Tout en continuant à travailler lui-même à son instruction, Eugène Muller dessine et grave pour les fichus imprimés très en vogue à cette époque et que la petite fabrique écoulait facilement, surtout en Auvergne et en Provence. Mais, comme toutes les modes, celle des foulards imprimés passe aussi; puis arrive la Révolution de 1848 qui jette la perturbation dans les affaires; leur petite industrie est ruinée.

**

La mère d'Eugène Muller était une femme courageuse, à l'âme fortement trempée, portant haut le cœur et ne se laissant point abattre par l'adversité. Nous comprenons l'affection ardente de son fils pour elle, qui lui a légué, en même temps qu'une grande bonté d'âme, une dose de courage peu ordinaire.
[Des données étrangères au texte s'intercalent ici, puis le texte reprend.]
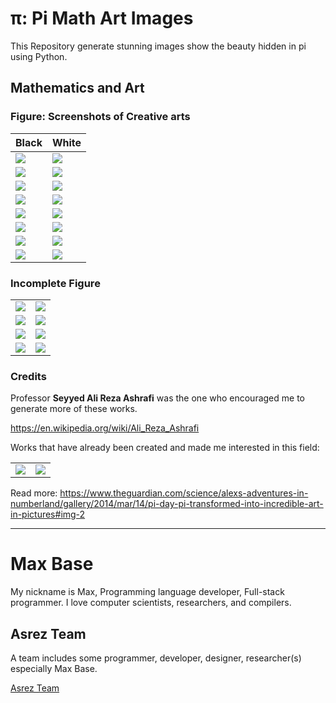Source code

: # π: Pi Math Art Images

This Repository generate stunning images show the beauty hidden in pi using Python.

## Mathematics and Art

### Figure: Screenshots of Creative arts

| Black             |  White |
| -------------- | -------------- |
| ![](out-1-black.png)  |  ![](out-1-white.png) |
| ![](out-2-black.png)  |  ![](out-2-white.png) |
| ![](out-3-black.png)  |  ![](out-3-white.png) |
| ![](out-4-black.png)  |  ![](out-4-white.png) |
| ![](out-5-black.png)  |  ![](out-5-white.png) |
| ![](out-6-black.png)  |  ![](out-6-white.png) |
| ![](out-7-black.png)  |  ![](out-7-white.png) |
| ![](out-8-black.png)  |  ![](out-8-white.png) |

### Incomplete Figure

|             |  |
| -------------- | -------------- |
| ![](fig1.jpg)  |  ![](fig2.jpg) |
| ![](fig3.jpg)  |  ![](fig4.jpg) |
| ![](fig5.jpg)  |  ![](fig6.jpg) |
| ![](fig7.jpg)  |  ![](test.png) |

### Credits

Professor **Seyyed Ali Reza Ashrafi** was the one who encouraged me to generate more of these works.

https://en.wikipedia.org/wiki/Ali_Reza_Ashrafi

Works that have already been created and made me interested in this field:

|             |  |
| -------------- | -------------- |
| ![](target-1.jpg)  |  ![](target-2.jpg) |

Read more:
https://www.theguardian.com/science/alexs-adventures-in-numberland/gallery/2014/mar/14/pi-day-pi-transformed-into-incredible-art-in-pictures#img-2

---------

# Max Base

My nickname is Max, Programming language developer, Full-stack programmer. I love computer scientists, researchers, and compilers.

## Asrez Team

A team includes some programmer, developer, designer, researcher(s) especially Max Base.

[Asrez Team](https://www.asrez.com/)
La fabrique d'indiennes imprimées étant fermée, il fallut, comme on dit, se retourner. Le daguerréotype apparaissait à ce moment; c'est une autre ressource qui vient s'offrir, et l'on va tenter fortune de ce côté. On en fait l'apprentissage à Lyon, puis, une fois en possession de cette nouvelle industrie, qui n'était en quelque sorte que le prélude de la photographie, on fait des tournées dans les villes de la région. Annonay, Vienne, Valence, Bourg, etc., sont visitées; puis l'on va en Suisse et jusqu'en Italie.